## About this exercise
What you give back must match the data exactly, minus the pictures.
Given data Start Marker
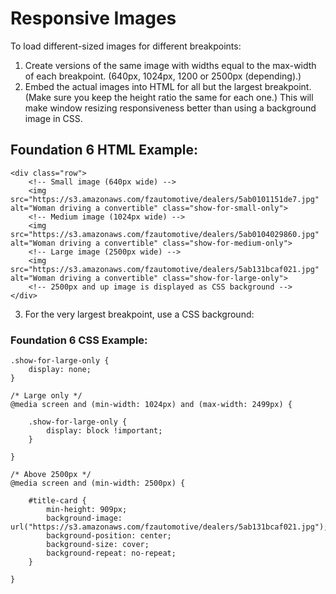 # Responsive Images

To load different-sized images for different breakpoints:

1. Create versions of the same image with widths equal to the max-width of each breakpoint. (640px, 1024px, 1200 or 2500px (depending).)
2. Embed the actual images into HTML for all but the largest breakpoint. (Make sure you keep the height ratio the same for each one.) This will make window resizing responsiveness better than using a background image in CSS.

## Foundation 6 HTML Example:

```
<div class="row">
	<!-- Small image (640px wide) -->
	<img src="https://s3.amazonaws.com/fzautomotive/dealers/5ab0101151de7.jpg" alt="Woman driving a convertible" class="show-for-small-only">
	<!-- Medium image (1024px wide) -->
	<img src="https://s3.amazonaws.com/fzautomotive/dealers/5ab0104029860.jpg" alt="Woman driving a convertible" class="show-for-medium-only">
	<!-- Large image (2500px wide) -->
	<img src="https://s3.amazonaws.com/fzautomotive/dealers/5ab131bcaf021.jpg" alt="Woman driving a convertible" class="show-for-large-only">
	<!-- 2500px and up image is displayed as CSS background -->
</div>
```

3. For the very largest breakpoint, use a CSS background:

### Foundation 6 CSS Example:

```
.show-for-large-only {
	display: none;
}

/* Large only */
@media screen and (min-width: 1024px) and (max-width: 2499px) {

	.show-for-large-only {
		display: block !important;
	}

}

/* Above 2500px */
@media screen and (min-width: 2500px) {

	#title-card {
		min-height: 909px;
		background-image: url("https://s3.amazonaws.com/fzautomotive/dealers/5ab131bcaf021.jpg");
		background-position: center;
		background-size: cover;
		background-repeat: no-repeat;
	}

}
```
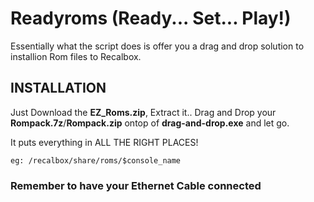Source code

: 

# Readyroms (Ready... Set... Play!)

Essentially what the script does is offer you a drag and drop solution to installion Rom files to Recalbox.


## INSTALLATION

Just Download the **EZ_Roms.zip**, Extract it.. Drag and Drop your **Rompack.7z**/**Rompack.zip** ontop of **drag-and-drop.exe** and let go.

It puts everything in ALL THE RIGHT PLACES!
```
eg: /recalbox/share/roms/$console_name
```
### Remember to have your Ethernet Cable connected
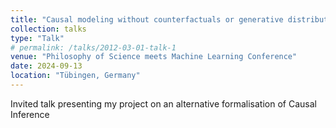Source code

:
 ```yaml
---
title: "Causal modeling without counterfactuals or generative distributions"
collection: talks
type: "Talk"
# permalink: /talks/2012-03-01-talk-1
venue: "Philosophy of Science meets Machine Learning Conference"
date: 2024-09-13
location: "Tübingen, Germany"
---
```


Invited talk presenting my project on an alternative formalisation of Causal Inference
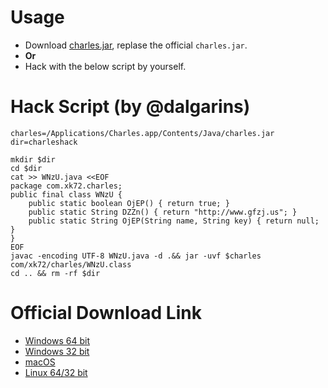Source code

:# Usage

- Download [charles.jar](charles.jar), replase the official `charles.jar`.
- **Or**
- Hack with the below script by yourself.

# Hack Script (by @dalgarins)

```
charles=/Applications/Charles.app/Contents/Java/charles.jar
dir=charleshack

mkdir $dir
cd $dir
cat >> WNzU.java <<EOF
package com.xk72.charles;
public final class WNzU {
	public static boolean OjEP() { return true; }
	public static String DZZn() { return "http://www.gfzj.us"; }
	public static String OjEP(String name, String key) { return null; }
}
EOF
javac -encoding UTF-8 WNzU.java -d .&& jar -uvf $charles com/xk72/charles/WNzU.class
cd .. && rm -rf $dir
```

# Official Download Link

- [Windows 64 bit](https://www.charlesproxy.com/assets/release/4.2/charles-proxy-4.2-win64.msi)
- [Windows 32 bit](https://www.charlesproxy.com/assets/release/4.2/charles-proxy-4.2-win32.msi)
- [macOS](https://www.charlesproxy.com/assets/release/4.2/charles-proxy-4.2.dmg)
- [Linux 64/32 bit](https://www.charlesproxy.com/assets/release/4.2/charles-proxy-4.2.tar.gz)

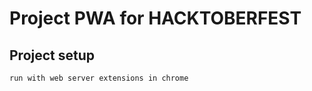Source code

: # Project PWA for HACKTOBERFEST

## Project setup
```
run with web server extensions in chrome
```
Given data End Marker
## Exercise answer
 # Responsive Images

To load different-sized images for different breakpoints:

1. Create versions of the same image with widths equal to the max-width of each breakpoint. (640px, 1024px, 1200 or 2500px (depending).)
2. Embed the actual images into HTML for all but the largest breakpoint. (Make sure you keep the height ratio the same for each one.) This will make window resizing responsiveness better than using a background image in CSS.

## Foundation 6 HTML Example:

```
<div class="row">
	<!-- Small image (640px wide) -->
	<img src="https://s3.amazonaws.com/fzautomotive/dealers/5ab0101151de7.jpg" alt="Woman driving a convertible" class="show-for-small-only">
	<!-- Medium image (1024px wide) -->
	<img src="https://s3.amazonaws.com/fzautomotive/dealers/5ab0104029860.jpg" alt="Woman driving a convertible" class="show-for-medium-only">
	<!-- Large image (2500px wide) -->
	<img src="https://s3.amazonaws.com/fzautomotive/dealers/5ab131bcaf021.jpg" alt="Woman driving a convertible" class="show-for-large-only">
	<!-- 2500px and up image is displayed as CSS background -->
</div>
```

3. For the very largest breakpoint, use a CSS background:

### Foundation 6 CSS Example:

```
.show-for-large-only {
	display: none;
}

/* Large only */
@media screen and (min-width: 1024px) and (max-width: 2499px) {

	.show-for-large-only {
		display: block !important;
	}

}

/* Above 2500px */
@media screen and (min-width: 2500px) {

	#title-card {
		min-height: 909px;
		background-image: url("https://s3.amazonaws.com/fzautomotive/dealers/5ab131bcaf021.jpg");
		background-position: center;
		background-size: cover;
		background-repeat: no-repeat;
	}

}
```
Source code

: 

# Readyroms (Ready... Set... Play!)

Essentially what the script does is offer you a drag and drop solution to installion Rom files to Recalbox.


## INSTALLATION

Just Download the **EZ_Roms.zip**, Extract it.. Drag and Drop your **Rompack.7z**/**Rompack.zip** ontop of **drag-and-drop.exe** and let go.

It puts everything in ALL THE RIGHT PLACES!
```
eg: /recalbox/share/roms/$console_name
```
### Remember to have your Ethernet Cable connected
Source code

:
 ```yaml
---
title: "Causal modeling without counterfactuals or generative distributions"
collection: talks
type: "Talk"
# permalink: /talks/2012-03-01-talk-1
venue: "Philosophy of Science meets Machine Learning Conference"
date: 2024-09-13
location: "Tübingen, Germany"
---
```


Invited talk presenting my project on an alternative formalisation of Causal Inference
Source code

:# Usage

- Download [charles.jar](charles.jar), replase the official `charles.jar`.
- **Or**
- Hack with the below script by yourself.

# Hack Script (by @dalgarins)

```
charles=/Applications/Charles.app/Contents/Java/charles.jar
dir=charleshack

mkdir $dir
cd $dir
cat >> WNzU.java <<EOF
package com.xk72.charles;
public final class WNzU {
	public static boolean OjEP() { return true; }
	public static String DZZn() { return "http://www.gfzj.us"; }
	public static String OjEP(String name, String key) { return null; }
}
EOF
javac -encoding UTF-8 WNzU.java -d .&& jar -uvf $charles com/xk72/charles/WNzU.class
cd .. && rm -rf $dir
```

# Official Download Link

- [Windows 64 bit](https://www.charlesproxy.com/assets/release/4.2/charles-proxy-4.2-win64.msi)
- [Windows 32 bit](https://www.charlesproxy.com/assets/release/4.2/charles-proxy-4.2-win32.msi)
- [macOS](https://www.charlesproxy.com/assets/release/4.2/charles-proxy-4.2.dmg)
- [Linux 64/32 bit](https://www.charlesproxy.com/assets/release/4.2/charles-proxy-4.2.tar.gz)

Source code

: # Project PWA for HACKTOBERFEST

## Project setup
```
run with web server extensions in chrome
```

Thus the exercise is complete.